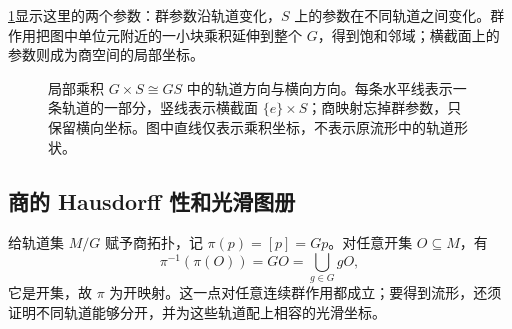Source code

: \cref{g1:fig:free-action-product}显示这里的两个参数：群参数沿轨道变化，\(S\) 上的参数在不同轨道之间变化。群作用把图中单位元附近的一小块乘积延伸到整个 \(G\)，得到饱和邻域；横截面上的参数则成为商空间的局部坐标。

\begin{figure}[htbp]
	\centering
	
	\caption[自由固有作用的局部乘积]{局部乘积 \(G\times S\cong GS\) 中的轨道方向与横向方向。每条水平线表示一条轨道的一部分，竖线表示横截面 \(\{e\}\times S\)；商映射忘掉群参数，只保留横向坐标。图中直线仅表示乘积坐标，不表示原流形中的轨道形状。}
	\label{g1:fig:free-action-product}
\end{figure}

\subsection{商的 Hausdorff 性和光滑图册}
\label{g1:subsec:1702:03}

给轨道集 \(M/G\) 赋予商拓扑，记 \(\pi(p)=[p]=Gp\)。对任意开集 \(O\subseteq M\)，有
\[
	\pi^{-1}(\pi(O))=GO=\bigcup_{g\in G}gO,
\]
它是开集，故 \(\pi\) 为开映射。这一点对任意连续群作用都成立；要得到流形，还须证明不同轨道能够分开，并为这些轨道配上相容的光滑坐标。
++++++++
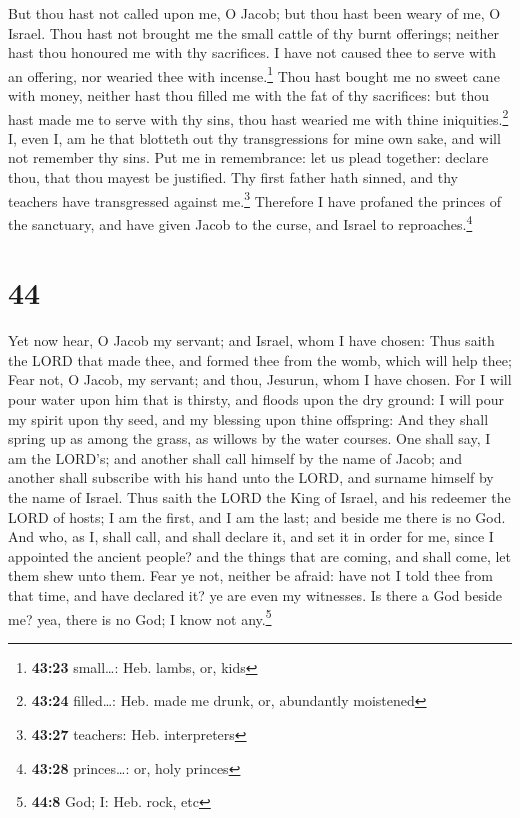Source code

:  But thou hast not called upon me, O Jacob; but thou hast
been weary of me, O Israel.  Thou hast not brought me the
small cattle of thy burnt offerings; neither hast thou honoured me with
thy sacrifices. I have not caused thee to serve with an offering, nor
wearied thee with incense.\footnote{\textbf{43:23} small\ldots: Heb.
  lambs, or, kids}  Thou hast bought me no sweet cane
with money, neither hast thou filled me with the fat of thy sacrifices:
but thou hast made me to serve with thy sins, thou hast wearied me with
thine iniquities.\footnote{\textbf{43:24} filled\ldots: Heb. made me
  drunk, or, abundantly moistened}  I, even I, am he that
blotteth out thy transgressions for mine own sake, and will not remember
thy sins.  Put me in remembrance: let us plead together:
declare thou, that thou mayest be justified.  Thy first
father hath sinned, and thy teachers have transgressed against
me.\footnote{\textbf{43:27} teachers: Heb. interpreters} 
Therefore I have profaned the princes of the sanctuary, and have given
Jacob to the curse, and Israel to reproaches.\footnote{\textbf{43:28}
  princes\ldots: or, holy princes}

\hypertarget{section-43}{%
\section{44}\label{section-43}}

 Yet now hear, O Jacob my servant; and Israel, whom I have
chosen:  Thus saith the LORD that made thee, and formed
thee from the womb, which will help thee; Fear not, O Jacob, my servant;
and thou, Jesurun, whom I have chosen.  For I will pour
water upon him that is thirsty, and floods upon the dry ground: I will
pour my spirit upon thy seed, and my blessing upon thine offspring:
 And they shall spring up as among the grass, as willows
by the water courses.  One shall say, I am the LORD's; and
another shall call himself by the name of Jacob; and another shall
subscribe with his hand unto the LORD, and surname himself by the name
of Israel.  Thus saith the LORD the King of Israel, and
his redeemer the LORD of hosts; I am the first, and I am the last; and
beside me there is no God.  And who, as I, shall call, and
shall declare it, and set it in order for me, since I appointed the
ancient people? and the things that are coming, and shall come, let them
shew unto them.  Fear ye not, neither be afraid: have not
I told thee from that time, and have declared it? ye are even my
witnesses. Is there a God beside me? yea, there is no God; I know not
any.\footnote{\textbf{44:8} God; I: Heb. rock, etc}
++++++++
● What you have to do:
Retype exactly, and only, the lines above from the one where "father hath sinned, and" occurs up to and including the one where "another shall call" occurs.

● Solution for this problem:
father hath sinned, and thy teachers have transgressed against
me.\footnote{\textbf{43:27} teachers: Heb. interpreters} 
Therefore I have profaned the princes of the sanctuary, and have given
Jacob to the curse, and Israel to reproaches.\footnote{\textbf{43:28}
  princes\ldots: or, holy princes}

\hypertarget{section-43}{%
\section{44}\label{section-43}}

 Yet now hear, O Jacob my servant; and Israel, whom I have
chosen:  Thus saith the LORD that made thee, and formed
thee from the womb, which will help thee; Fear not, O Jacob, my servant;
and thou, Jesurun, whom I have chosen.  For I will pour
water upon him that is thirsty, and floods upon the dry ground: I will
pour my spirit upon thy seed, and my blessing upon thine offspring:
 And they shall spring up as among the grass, as willows
by the water courses.  One shall say, I am the LORD's; and
another shall call himself by the name of Jacob; and another shall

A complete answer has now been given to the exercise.